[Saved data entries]
——————

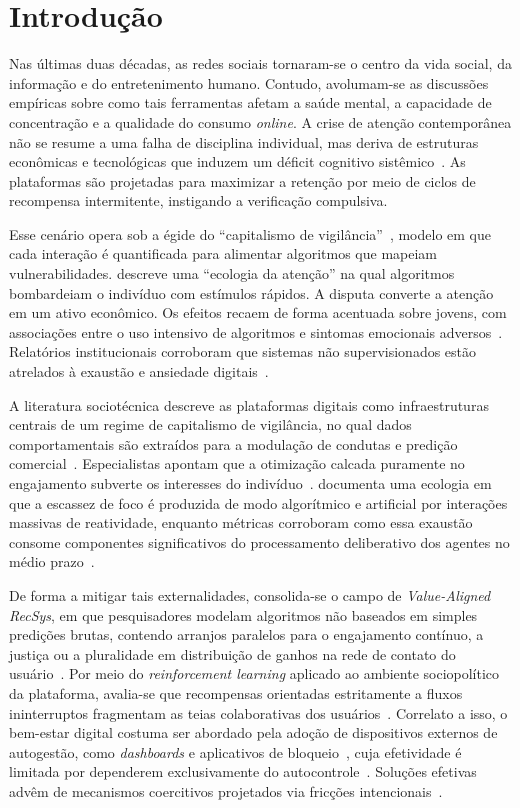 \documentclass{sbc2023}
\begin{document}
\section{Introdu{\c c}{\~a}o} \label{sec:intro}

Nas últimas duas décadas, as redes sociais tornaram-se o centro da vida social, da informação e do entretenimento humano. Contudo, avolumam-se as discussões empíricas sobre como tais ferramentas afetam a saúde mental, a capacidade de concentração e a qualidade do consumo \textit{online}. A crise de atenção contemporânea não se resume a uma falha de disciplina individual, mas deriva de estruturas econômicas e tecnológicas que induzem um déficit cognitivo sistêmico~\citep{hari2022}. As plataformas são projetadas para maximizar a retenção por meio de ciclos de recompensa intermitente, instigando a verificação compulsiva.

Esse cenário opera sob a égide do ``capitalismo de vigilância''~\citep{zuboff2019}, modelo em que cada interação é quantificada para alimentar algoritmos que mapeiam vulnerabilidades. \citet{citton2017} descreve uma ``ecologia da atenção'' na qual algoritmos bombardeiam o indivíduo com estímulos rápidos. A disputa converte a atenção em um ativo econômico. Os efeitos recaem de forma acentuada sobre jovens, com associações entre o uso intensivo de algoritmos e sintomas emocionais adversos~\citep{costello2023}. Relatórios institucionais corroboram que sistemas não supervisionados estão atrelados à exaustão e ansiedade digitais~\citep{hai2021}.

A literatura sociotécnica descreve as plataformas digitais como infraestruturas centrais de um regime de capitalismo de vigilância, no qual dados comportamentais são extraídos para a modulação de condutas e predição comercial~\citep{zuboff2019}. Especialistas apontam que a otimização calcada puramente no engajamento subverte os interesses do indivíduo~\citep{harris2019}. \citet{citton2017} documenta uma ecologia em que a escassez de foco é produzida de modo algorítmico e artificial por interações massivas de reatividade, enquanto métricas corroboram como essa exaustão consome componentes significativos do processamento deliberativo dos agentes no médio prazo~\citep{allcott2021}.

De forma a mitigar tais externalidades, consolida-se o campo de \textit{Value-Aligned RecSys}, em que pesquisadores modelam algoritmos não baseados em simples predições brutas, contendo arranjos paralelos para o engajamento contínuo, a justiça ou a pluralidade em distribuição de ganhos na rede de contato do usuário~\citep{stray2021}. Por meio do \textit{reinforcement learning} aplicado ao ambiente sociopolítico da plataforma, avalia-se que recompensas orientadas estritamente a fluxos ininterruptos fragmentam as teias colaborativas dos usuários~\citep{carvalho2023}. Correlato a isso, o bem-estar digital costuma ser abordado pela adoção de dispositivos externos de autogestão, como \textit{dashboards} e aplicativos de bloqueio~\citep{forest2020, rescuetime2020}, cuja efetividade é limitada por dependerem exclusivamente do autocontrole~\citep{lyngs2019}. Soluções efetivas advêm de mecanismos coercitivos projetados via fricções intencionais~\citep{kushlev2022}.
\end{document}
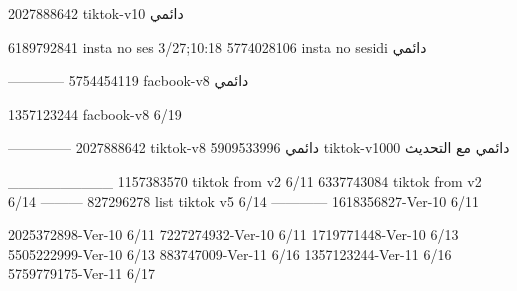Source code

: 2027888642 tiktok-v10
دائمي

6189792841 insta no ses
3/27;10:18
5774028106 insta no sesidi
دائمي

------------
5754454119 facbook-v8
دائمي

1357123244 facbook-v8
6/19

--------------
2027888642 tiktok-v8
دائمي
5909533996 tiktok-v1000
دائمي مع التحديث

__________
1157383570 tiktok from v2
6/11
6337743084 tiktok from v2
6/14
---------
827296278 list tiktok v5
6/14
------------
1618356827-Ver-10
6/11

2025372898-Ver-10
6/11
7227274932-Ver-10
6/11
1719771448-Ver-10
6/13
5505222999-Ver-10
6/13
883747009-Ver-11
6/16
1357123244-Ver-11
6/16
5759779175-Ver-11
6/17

——————

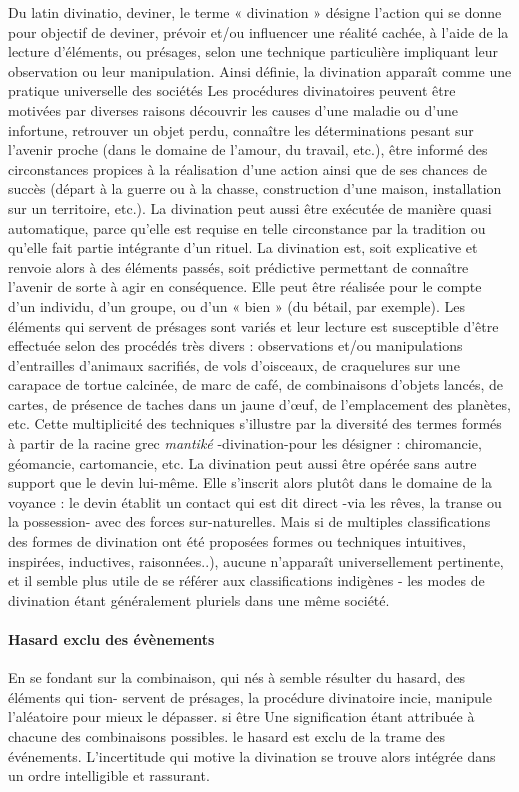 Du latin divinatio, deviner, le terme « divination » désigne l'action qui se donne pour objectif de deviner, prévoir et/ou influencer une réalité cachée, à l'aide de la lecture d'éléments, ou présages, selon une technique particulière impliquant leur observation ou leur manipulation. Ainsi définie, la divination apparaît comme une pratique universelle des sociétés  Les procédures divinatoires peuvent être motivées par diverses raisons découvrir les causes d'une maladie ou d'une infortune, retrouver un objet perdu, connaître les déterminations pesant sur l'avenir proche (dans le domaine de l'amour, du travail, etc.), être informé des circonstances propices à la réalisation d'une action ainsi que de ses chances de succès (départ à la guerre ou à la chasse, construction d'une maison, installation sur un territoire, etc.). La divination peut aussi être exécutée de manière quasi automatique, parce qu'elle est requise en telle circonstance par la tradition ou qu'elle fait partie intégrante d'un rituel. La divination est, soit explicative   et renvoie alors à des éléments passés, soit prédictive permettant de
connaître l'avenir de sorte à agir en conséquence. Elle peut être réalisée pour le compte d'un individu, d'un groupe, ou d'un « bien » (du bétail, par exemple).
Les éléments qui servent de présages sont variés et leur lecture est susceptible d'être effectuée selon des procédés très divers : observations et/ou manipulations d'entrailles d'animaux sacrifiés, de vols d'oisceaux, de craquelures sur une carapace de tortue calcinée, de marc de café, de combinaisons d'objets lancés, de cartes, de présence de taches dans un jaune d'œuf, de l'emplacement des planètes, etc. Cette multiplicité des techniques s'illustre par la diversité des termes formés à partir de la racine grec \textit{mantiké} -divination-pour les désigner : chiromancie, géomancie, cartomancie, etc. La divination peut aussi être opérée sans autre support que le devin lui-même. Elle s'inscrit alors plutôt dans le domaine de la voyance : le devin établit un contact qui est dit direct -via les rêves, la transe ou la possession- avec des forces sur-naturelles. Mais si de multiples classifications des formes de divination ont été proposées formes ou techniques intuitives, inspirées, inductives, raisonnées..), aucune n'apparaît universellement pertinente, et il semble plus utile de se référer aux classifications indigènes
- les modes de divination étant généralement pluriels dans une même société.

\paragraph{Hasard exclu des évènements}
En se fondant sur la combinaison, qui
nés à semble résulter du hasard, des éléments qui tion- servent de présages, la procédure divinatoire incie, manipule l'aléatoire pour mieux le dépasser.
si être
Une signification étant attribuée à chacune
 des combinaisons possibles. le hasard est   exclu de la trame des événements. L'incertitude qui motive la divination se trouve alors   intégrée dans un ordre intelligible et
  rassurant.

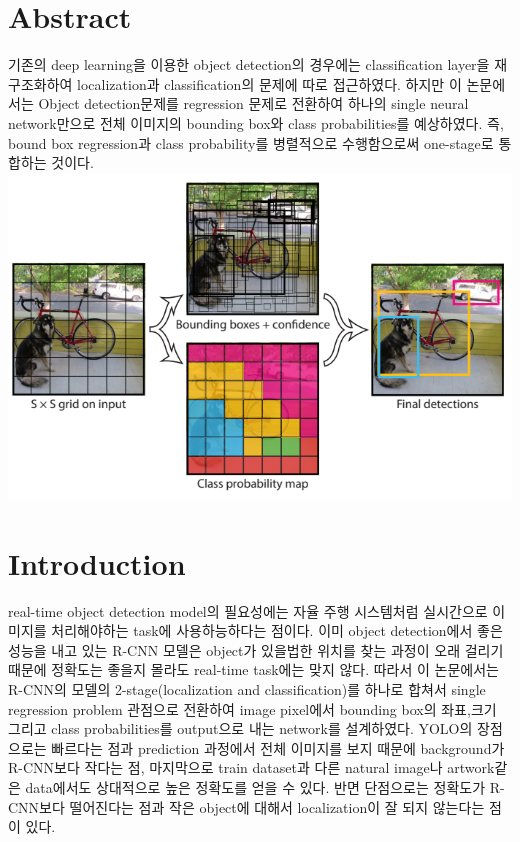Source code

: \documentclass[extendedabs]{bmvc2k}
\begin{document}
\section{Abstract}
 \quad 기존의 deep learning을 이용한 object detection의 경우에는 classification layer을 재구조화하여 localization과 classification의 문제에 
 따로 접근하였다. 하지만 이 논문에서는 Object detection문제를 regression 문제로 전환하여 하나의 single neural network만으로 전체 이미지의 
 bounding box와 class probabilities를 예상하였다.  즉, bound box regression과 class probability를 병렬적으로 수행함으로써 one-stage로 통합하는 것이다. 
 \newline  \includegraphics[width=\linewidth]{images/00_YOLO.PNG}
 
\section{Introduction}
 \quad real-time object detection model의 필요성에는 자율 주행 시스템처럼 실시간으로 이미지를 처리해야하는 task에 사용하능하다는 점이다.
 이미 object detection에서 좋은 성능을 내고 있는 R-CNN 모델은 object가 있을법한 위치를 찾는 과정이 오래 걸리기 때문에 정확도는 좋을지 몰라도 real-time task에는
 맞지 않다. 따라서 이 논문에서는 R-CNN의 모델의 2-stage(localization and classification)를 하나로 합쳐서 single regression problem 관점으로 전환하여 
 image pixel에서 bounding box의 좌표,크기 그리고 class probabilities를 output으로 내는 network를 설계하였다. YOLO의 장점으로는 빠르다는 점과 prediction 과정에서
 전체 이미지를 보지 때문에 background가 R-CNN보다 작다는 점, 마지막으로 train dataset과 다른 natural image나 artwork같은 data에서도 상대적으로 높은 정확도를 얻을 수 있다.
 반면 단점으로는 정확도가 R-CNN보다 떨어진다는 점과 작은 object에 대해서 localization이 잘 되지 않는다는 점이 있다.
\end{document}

——————

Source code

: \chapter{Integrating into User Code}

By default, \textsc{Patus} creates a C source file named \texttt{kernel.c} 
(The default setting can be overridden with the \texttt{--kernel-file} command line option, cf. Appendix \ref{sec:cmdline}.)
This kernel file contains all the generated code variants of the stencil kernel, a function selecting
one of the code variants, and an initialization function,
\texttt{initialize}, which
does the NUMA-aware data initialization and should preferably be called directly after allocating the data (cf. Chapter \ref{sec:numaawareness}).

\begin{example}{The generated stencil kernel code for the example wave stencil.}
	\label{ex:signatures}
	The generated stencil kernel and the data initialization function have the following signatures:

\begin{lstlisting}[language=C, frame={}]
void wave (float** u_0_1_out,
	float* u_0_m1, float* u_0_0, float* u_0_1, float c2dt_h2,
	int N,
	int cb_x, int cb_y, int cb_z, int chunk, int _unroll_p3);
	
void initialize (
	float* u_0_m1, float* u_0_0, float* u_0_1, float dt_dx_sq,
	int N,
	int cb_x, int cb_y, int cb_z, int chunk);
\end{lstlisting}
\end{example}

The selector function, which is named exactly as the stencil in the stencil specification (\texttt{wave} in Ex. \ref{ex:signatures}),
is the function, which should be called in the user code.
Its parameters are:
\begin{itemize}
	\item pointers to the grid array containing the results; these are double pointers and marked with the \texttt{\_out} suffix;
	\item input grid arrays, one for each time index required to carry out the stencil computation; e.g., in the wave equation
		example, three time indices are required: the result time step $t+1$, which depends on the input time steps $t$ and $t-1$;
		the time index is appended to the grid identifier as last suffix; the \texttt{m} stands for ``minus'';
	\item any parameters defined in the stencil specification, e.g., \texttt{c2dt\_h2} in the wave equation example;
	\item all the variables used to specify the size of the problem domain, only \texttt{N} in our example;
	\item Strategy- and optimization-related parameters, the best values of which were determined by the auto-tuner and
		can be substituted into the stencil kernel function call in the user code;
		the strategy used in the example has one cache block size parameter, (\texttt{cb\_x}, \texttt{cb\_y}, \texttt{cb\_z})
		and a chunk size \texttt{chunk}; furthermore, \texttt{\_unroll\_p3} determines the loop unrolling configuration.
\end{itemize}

——————

* [WORK REQUEST] What is the number of lines in the data that contain "size"? Write that number and nothing else.

* [RESULT OF THE EXERCISE] 3